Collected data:
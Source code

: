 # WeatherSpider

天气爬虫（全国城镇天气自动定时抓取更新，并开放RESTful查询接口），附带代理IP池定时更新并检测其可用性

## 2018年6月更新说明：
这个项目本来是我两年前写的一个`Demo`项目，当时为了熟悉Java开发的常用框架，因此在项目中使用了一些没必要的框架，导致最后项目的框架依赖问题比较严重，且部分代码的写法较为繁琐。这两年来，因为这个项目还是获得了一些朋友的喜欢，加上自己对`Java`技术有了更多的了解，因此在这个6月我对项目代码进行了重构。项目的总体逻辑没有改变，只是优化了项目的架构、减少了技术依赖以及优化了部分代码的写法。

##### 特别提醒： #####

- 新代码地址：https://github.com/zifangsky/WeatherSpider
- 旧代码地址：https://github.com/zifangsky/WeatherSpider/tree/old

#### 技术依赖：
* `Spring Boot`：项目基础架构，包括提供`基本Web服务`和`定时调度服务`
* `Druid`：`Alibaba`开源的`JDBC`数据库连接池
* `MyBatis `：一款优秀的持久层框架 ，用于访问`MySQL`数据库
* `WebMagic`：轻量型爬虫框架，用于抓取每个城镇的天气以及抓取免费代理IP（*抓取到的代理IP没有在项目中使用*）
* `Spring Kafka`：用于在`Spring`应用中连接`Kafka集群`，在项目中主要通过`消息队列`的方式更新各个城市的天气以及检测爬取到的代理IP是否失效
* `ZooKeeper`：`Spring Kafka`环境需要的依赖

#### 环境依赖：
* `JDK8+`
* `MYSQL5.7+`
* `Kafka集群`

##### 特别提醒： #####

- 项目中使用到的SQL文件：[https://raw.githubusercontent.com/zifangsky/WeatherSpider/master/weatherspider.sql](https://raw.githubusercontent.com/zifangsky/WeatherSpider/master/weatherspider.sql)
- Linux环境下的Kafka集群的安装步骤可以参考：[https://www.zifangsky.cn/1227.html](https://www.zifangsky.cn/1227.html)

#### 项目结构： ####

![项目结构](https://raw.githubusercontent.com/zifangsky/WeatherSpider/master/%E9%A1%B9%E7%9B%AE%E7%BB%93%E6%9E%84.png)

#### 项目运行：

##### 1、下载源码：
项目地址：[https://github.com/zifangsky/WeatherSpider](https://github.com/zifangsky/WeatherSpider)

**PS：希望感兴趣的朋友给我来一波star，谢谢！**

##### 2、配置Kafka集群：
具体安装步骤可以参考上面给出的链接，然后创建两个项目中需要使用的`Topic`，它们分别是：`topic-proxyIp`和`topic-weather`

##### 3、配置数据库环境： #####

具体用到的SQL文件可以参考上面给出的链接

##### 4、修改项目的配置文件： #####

* * *

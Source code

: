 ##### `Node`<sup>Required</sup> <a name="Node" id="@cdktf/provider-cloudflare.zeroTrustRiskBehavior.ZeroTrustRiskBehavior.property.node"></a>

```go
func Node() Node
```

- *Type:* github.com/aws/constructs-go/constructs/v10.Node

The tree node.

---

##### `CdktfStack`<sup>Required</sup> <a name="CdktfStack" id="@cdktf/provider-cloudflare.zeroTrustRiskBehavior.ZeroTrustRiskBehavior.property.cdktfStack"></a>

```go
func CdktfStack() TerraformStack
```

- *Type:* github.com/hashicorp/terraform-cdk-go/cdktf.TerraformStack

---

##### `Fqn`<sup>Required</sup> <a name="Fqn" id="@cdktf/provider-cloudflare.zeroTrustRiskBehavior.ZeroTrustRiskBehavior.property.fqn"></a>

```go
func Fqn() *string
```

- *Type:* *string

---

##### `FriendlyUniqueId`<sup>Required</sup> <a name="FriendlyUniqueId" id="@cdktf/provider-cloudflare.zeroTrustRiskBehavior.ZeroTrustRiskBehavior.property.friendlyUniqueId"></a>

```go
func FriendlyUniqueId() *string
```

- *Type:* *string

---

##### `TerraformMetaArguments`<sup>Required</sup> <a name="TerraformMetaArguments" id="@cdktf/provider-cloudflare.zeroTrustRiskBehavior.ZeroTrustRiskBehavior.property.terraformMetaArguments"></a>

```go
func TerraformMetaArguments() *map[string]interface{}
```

==

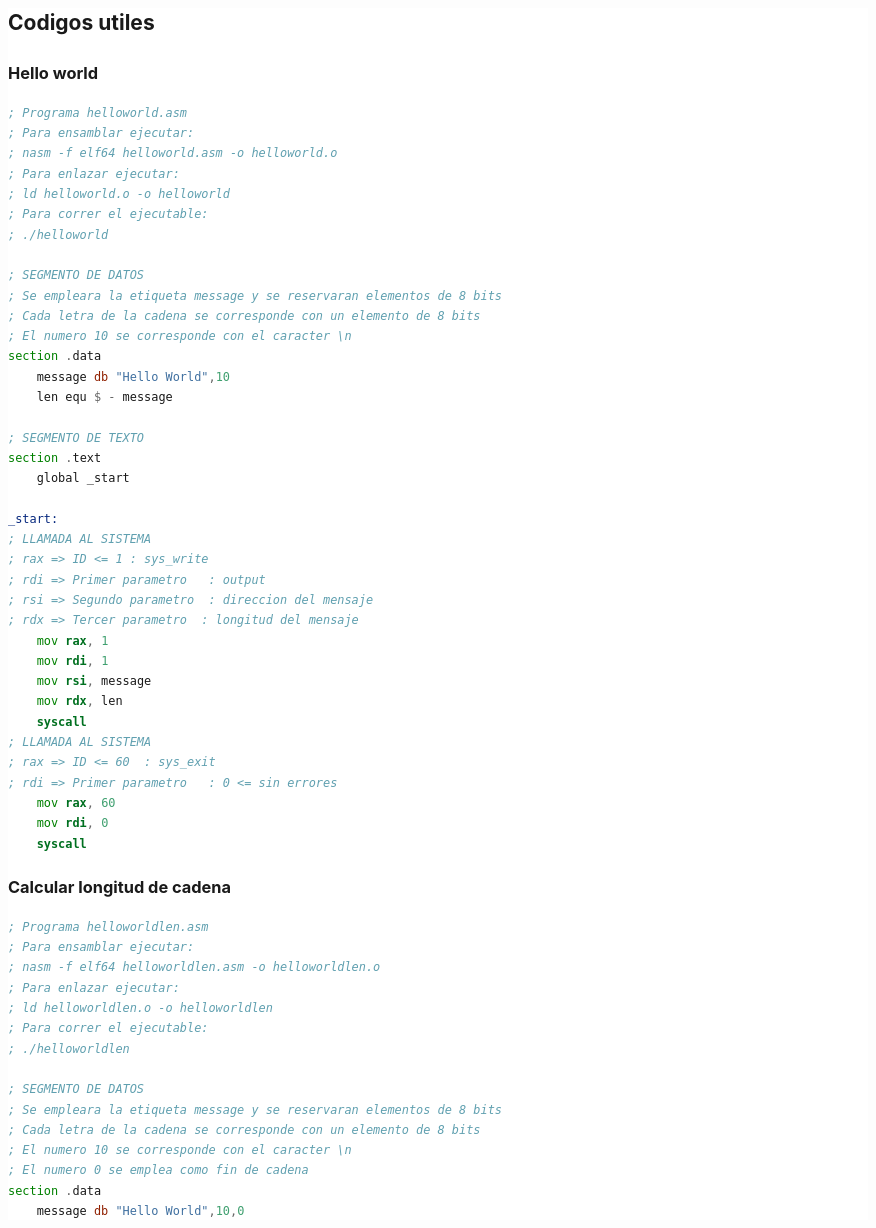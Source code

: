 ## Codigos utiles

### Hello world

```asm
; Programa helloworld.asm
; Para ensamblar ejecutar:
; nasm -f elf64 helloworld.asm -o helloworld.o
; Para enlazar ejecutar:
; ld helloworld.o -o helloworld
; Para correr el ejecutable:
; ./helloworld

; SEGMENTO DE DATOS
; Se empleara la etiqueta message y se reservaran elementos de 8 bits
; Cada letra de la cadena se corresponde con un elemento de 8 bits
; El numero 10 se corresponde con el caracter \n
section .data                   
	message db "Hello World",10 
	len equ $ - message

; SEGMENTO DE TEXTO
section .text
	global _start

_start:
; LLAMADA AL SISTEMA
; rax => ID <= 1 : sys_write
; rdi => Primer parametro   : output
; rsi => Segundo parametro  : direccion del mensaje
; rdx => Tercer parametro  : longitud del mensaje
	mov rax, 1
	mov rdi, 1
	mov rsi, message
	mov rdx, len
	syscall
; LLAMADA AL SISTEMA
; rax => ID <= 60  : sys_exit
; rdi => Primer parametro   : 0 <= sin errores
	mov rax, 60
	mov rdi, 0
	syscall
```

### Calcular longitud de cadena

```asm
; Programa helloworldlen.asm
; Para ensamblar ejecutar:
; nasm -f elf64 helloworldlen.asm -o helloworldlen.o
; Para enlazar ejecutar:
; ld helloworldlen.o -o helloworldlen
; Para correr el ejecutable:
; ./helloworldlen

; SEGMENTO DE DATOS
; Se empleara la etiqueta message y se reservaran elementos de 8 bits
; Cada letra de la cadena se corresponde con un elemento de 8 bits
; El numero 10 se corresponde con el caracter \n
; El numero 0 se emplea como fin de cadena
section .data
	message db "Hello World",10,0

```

» TASK REQUIREMENTS
Tally the lines of the records above that contain the word "CdktfStack". Give only the total.

» RESULT OF THE TASK
2